◆ **EXERCISE DETAILS**
Write out every entry below exactly as it appears. Pictures do not belong in the copy.

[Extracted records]
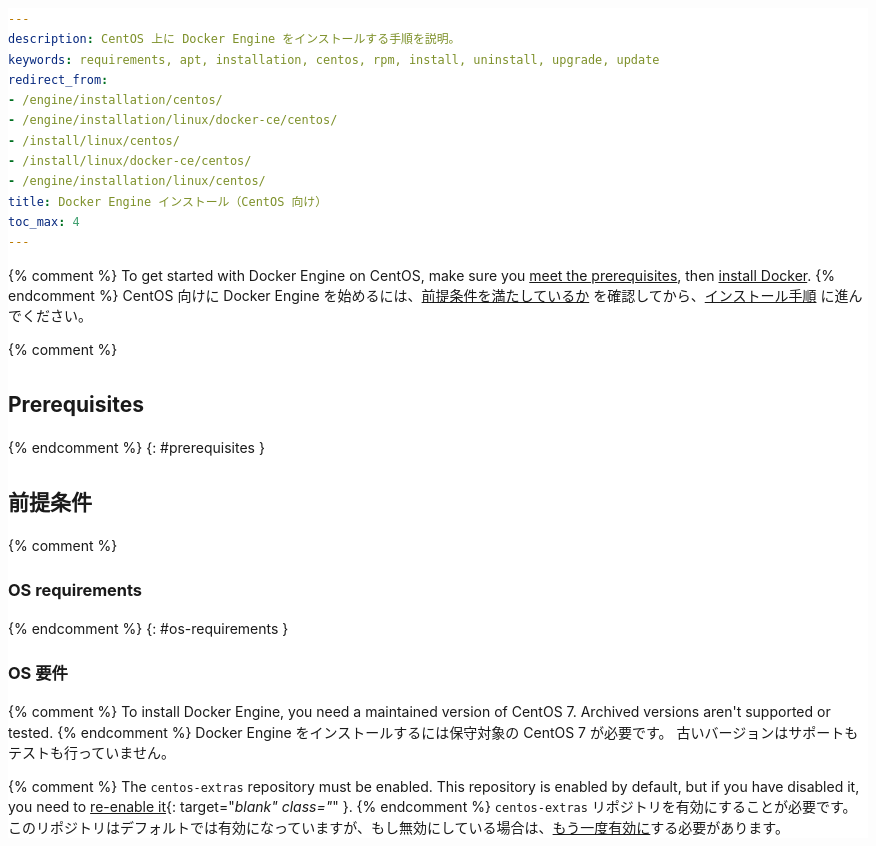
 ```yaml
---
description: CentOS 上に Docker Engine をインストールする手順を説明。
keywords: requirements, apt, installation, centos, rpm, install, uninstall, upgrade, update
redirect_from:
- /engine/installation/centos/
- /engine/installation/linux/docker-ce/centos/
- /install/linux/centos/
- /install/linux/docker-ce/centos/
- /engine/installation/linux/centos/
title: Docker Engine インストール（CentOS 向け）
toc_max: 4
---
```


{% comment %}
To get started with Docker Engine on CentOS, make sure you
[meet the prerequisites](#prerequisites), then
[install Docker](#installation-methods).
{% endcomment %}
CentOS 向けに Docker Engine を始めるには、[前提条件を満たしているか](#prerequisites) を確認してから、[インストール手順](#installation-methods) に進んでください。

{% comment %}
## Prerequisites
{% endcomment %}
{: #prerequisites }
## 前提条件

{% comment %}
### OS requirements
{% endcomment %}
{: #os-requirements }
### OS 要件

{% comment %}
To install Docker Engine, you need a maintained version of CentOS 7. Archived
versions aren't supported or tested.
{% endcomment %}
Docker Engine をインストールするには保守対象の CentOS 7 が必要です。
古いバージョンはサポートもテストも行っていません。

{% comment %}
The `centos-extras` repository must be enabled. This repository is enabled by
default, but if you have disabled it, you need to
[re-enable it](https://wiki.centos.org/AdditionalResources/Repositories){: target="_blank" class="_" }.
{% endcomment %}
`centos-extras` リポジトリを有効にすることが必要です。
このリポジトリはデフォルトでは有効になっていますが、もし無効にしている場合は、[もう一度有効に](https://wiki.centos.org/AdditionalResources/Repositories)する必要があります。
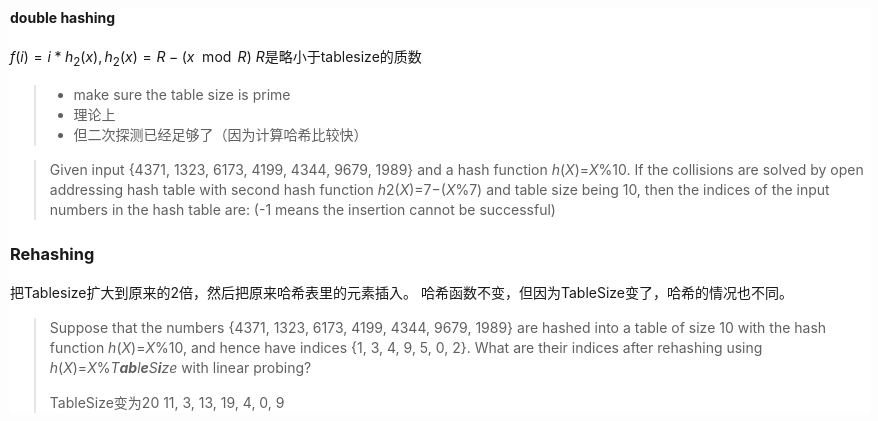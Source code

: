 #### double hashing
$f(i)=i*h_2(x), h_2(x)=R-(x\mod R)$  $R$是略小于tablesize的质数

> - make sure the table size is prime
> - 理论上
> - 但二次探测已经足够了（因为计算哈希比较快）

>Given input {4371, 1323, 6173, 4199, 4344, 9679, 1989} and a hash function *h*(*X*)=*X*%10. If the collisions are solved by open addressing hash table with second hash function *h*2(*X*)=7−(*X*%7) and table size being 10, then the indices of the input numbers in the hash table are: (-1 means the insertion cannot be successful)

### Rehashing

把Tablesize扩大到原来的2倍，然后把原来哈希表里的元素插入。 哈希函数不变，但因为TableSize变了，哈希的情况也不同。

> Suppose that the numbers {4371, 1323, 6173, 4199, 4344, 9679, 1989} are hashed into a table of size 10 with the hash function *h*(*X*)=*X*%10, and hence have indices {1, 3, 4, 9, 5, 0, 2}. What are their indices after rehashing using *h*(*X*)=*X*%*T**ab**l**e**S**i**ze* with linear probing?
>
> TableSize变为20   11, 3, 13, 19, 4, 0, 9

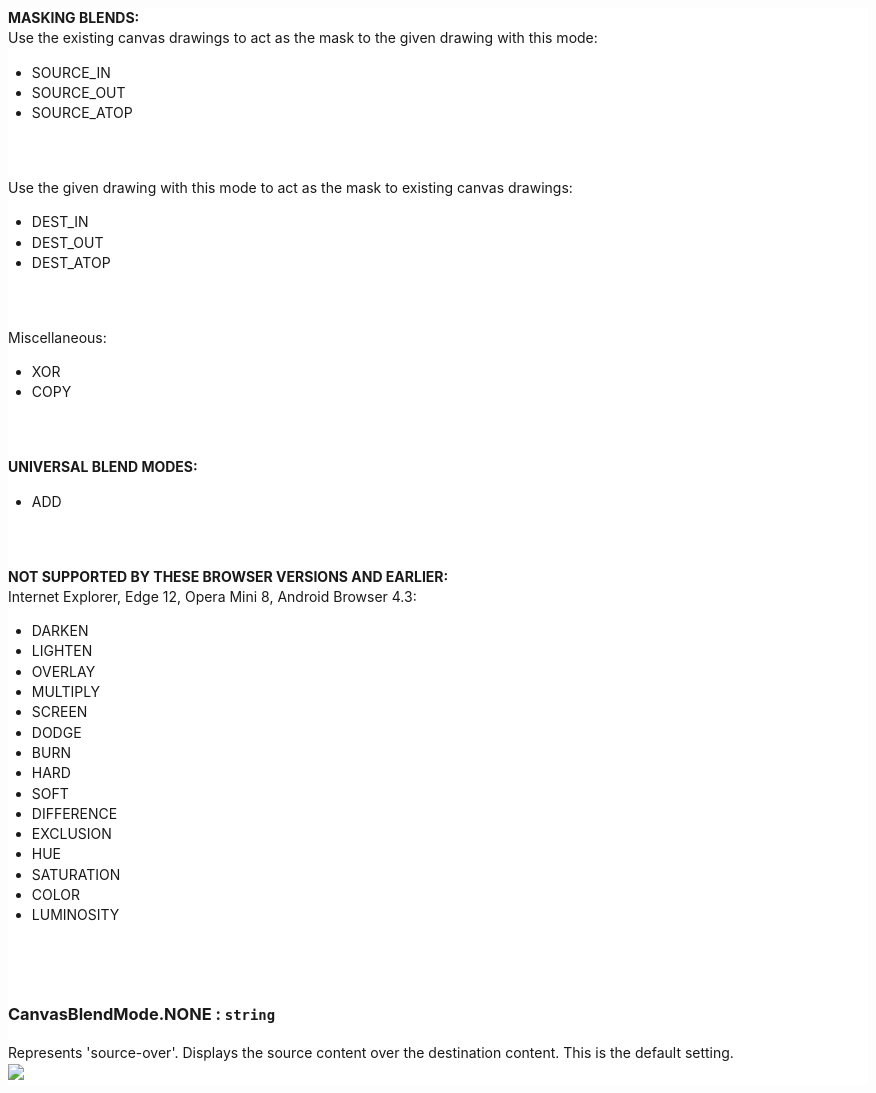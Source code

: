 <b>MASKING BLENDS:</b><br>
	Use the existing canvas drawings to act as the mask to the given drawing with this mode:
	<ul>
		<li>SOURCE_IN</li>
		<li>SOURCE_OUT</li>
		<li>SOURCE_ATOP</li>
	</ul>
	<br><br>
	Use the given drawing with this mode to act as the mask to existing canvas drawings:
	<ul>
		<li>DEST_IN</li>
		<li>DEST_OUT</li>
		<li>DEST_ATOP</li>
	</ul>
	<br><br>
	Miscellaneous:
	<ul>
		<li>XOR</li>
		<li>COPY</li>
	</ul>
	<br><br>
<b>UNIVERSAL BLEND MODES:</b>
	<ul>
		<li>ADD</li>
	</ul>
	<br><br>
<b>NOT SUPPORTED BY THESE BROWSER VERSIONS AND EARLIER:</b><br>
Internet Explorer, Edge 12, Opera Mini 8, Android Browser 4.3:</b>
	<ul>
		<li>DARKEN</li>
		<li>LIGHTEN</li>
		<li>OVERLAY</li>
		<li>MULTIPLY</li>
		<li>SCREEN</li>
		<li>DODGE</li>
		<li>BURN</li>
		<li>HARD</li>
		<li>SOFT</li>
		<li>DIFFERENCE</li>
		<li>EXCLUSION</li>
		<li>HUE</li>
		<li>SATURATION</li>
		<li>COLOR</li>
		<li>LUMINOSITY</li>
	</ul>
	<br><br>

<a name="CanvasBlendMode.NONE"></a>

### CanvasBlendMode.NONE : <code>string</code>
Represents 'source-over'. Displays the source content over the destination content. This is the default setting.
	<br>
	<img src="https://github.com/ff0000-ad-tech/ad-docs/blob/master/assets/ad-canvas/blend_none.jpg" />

◆ **RESULT OF THE TASK**
 ```yaml
---
description: CentOS 上に Docker Engine をインストールする手順を説明。
keywords: requirements, apt, installation, centos, rpm, install, uninstall, upgrade, update
redirect_from:
- /engine/installation/centos/
- /engine/installation/linux/docker-ce/centos/
- /install/linux/centos/
- /install/linux/docker-ce/centos/
- /engine/installation/linux/centos/
title: Docker Engine インストール（CentOS 向け）
toc_max: 4
---
```


{% comment %}
To get started with Docker Engine on CentOS, make sure you
[meet the prerequisites](#prerequisites), then
[install Docker](#installation-methods).
{% endcomment %}
CentOS 向けに Docker Engine を始めるには、[前提条件を満たしているか](#prerequisites) を確認してから、[インストール手順](#installation-methods) に進んでください。

{% comment %}
## Prerequisites
{% endcomment %}
{: #prerequisites }
## 前提条件

{% comment %}
### OS requirements
{% endcomment %}
{: #os-requirements }
### OS 要件

{% comment %}
To install Docker Engine, you need a maintained version of CentOS 7. Archived
versions aren't supported or tested.
{% endcomment %}
Docker Engine をインストールするには保守対象の CentOS 7 が必要です。
古いバージョンはサポートもテストも行っていません。

{% comment %}
The `centos-extras` repository must be enabled. This repository is enabled by
default, but if you have disabled it, you need to
[re-enable it](https://wiki.centos.org/AdditionalResources/Repositories){: target="_blank" class="_" }.
{% endcomment %}
`centos-extras` リポジトリを有効にすることが必要です。
このリポジトリはデフォルトでは有効になっていますが、もし無効にしている場合は、[もう一度有効に](https://wiki.centos.org/AdditionalResources/Repositories)する必要があります。
Source code

: #### double hashing
$f(i)=i*h_2(x), h_2(x)=R-(x\mod R)$  $R$是略小于tablesize的质数

> - make sure the table size is prime
> - 理论上
> - 但二次探测已经足够了（因为计算哈希比较快）

>Given input {4371, 1323, 6173, 4199, 4344, 9679, 1989} and a hash function *h*(*X*)=*X*%10. If the collisions are solved by open addressing hash table with second hash function *h*2(*X*)=7−(*X*%7) and table size being 10, then the indices of the input numbers in the hash table are: (-1 means the insertion cannot be successful)

### Rehashing

把Tablesize扩大到原来的2倍，然后把原来哈希表里的元素插入。 哈希函数不变，但因为TableSize变了，哈希的情况也不同。

> Suppose that the numbers {4371, 1323, 6173, 4199, 4344, 9679, 1989} are hashed into a table of size 10 with the hash function *h*(*X*)=*X*%10, and hence have indices {1, 3, 4, 9, 5, 0, 2}. What are their indices after rehashing using *h*(*X*)=*X*%*T**ab**l**e**S**i**ze* with linear probing?
>
> TableSize变为20   11, 3, 13, 19, 4, 0, 9

Source code

: <b>MASKING BLENDS:</b><br>
	Use the existing canvas drawings to act as the mask to the given drawing with this mode:
	<ul>
		<li>SOURCE_IN</li>
		<li>SOURCE_OUT</li>
		<li>SOURCE_ATOP</li>
	</ul>
	<br><br>
	Use the given drawing with this mode to act as the mask to existing canvas drawings:
	<ul>
		<li>DEST_IN</li>
		<li>DEST_OUT</li>
		<li>DEST_ATOP</li>
	</ul>
	<br><br>
	Miscellaneous:
	<ul>
		<li>XOR</li>
		<li>COPY</li>
	</ul>
	<br><br>
<b>UNIVERSAL BLEND MODES:</b>
	<ul>
		<li>ADD</li>
	</ul>
	<br><br>
<b>NOT SUPPORTED BY THESE BROWSER VERSIONS AND EARLIER:</b><br>
Internet Explorer, Edge 12, Opera Mini 8, Android Browser 4.3:</b>
	<ul>
		<li>DARKEN</li>
		<li>LIGHTEN</li>
		<li>OVERLAY</li>
		<li>MULTIPLY</li>
		<li>SCREEN</li>
		<li>DODGE</li>
		<li>BURN</li>
		<li>HARD</li>
		<li>SOFT</li>
		<li>DIFFERENCE</li>
		<li>EXCLUSION</li>
		<li>HUE</li>
		<li>SATURATION</li>
		<li>COLOR</li>
		<li>LUMINOSITY</li>
	</ul>
	<br><br>

<a name="CanvasBlendMode.NONE"></a>

### CanvasBlendMode.NONE : <code>string</code>
Represents 'source-over'. Displays the source content over the destination content. This is the default setting.
	<br>
	<img src="https://github.com/ff0000-ad-tech/ad-docs/blob/master/assets/ad-canvas/blend_none.jpg" />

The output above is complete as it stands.